Kern first came to El Paso in 1881. Between then and 1896, Kern did business as a jeweler on El Paso Street. According to the El Paso Herald, it was one of the largest jewelry stores in the city at the time. He was well known for his swastika designs, which were considered a "good luck omen." In 1886, he purchased large amounts of land from Juan and Guadalupe Ascarate and the largest of his purchases, the McKelligon tract, became Kern Place subdivision. He met his first wife, Madeline Gregory, an army officer's daughter, at his shop and in 1886 he proposed and the couple was married in St. Louis.
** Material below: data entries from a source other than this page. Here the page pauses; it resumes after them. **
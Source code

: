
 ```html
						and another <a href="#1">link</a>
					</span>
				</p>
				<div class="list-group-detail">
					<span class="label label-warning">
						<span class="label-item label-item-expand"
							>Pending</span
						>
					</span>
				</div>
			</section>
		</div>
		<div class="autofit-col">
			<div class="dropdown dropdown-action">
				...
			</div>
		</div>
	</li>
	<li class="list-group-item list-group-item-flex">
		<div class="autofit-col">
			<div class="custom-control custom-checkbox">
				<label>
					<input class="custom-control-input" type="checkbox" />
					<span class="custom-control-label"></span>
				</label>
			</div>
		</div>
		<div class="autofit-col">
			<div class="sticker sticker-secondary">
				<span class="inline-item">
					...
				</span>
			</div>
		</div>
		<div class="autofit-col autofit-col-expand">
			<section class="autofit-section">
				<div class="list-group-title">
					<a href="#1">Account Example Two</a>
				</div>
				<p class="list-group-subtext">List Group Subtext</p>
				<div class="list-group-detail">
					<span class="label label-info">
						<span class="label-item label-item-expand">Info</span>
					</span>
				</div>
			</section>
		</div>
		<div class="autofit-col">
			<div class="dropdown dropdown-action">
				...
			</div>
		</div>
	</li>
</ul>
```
Kern was also involved in the Elephant Butte Dam project. He had encouraged several other friends to build a dam there after a camping trip they took to the area in 1893.

In 1896, Kern went to Alaska to look for gold. Before he left for Alaska, he tried working in the jewelry business in Chicago for around two years. When his business failed, he chose to seek gold in the Klondike. His wife vowed to leave him if he went to Alaska, and so their marriage dissolved.
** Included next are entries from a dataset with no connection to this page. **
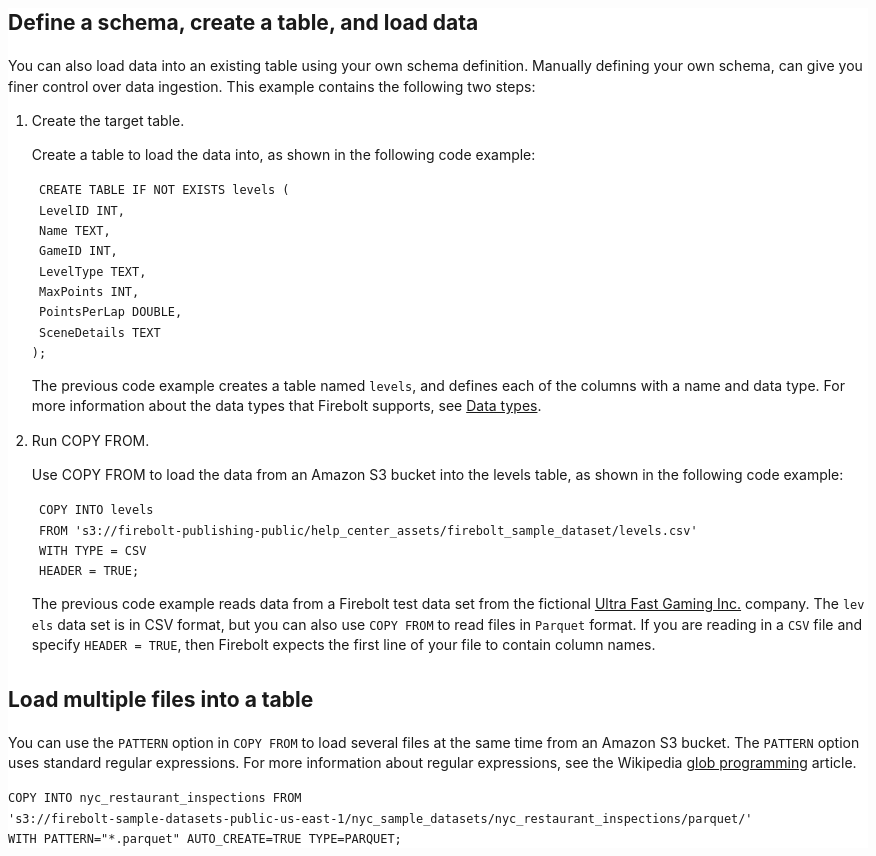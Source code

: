## [](#define-a-schema-create-a-table-and-load-data)Define a schema, create a table, and load data

You can also load data into an existing table using your own schema definition. Manually defining your own schema, can give you finer control over data ingestion. This example contains the following two steps:

1. Create the target table.
   
   Create a table to load the data into, as shown in the following code example:
   
   ```
    CREATE TABLE IF NOT EXISTS levels (
    LevelID INT,
    Name TEXT,
    GameID INT,
    LevelType TEXT,
    MaxPoints INT,
    PointsPerLap DOUBLE,
    SceneDetails TEXT
   );
   ```
   
   The previous code example creates a table named `levels`, and defines each of the columns with a name and data type. For more information about the data types that Firebolt supports, see [Data types](/sql_reference/data-types.html).
2. Run COPY FROM.
   
   Use COPY FROM to load the data from an Amazon S3 bucket into the levels table, as shown in the following code example:
   
   ```
    COPY INTO levels
    FROM 's3://firebolt-publishing-public/help_center_assets/firebolt_sample_dataset/levels.csv'
    WITH TYPE = CSV
    HEADER = TRUE;
   ```
   
   The previous code example reads data from a Firebolt test data set from the fictional [Ultra Fast Gaming Inc.](https://help.firebolt.io/t/ultra-fast-gaming-firebolt-sample-dataset/250) company. The `levels` data set is in CSV format, but you can also use `COPY FROM` to read files in `Parquet` format. If you are reading in a `CSV` file and specify `HEADER = TRUE`, then Firebolt expects the first line of your file to contain column names.

## [](#load-multiple-files-into-a-table)Load multiple files into a table

You can use the `PATTERN` option in `COPY FROM` to load several files at the same time from an Amazon S3 bucket. The `PATTERN` option uses standard regular expressions. For more information about regular expressions, see the Wikipedia [glob programming](https://en.wikipedia.org/wiki/Glob_%60%28programming%60%29) article.

```
COPY INTO nyc_restaurant_inspections FROM 
's3://firebolt-sample-datasets-public-us-east-1/nyc_sample_datasets/nyc_restaurant_inspections/parquet/'
WITH PATTERN="*.parquet" AUTO_CREATE=TRUE TYPE=PARQUET;
```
He settled in Skagway and created a jewelry shop where business was good. In 1902, he married again, to Marie Antoinette Somnier. Kern bought another building which he decorated with swastikas and later, he and two friends constructed "Castle Kern" in 1907. The castle was also painted with swastikas and was decorated with totem poles and animal heads. The castle cost around $15,000 and was a tourist attraction for some time. When Kern left Alaska in 1910, he sold the castle to Harriet Pullen, and sold his jewelry business to H.D. Kirmse. The castle burned down in a forest fire in 1912.

Kern's daughter, Madeline, joined him in 1908. In 1910, Kern returned to El Paso. Property he'd purchased before he'd left El Paso had increased in value over time. In that same year, he proposed the creation of a park, West Lake park, to the city. The proposed park would also include a speedway and a scenic area named Kelly park, after the mayor, Charles E. Kelly. Also in 1910, he apparently fraudulently persuaded his former wife to sign away her rights to the Kern property. Construction of Kern Place began on November 21, 1914. On December 26, 1914, Kern and others donated a block of land to the El Paso School for Girls. In 1918, Kern gave the El Paso Public Library several copies of the genealogy of his family.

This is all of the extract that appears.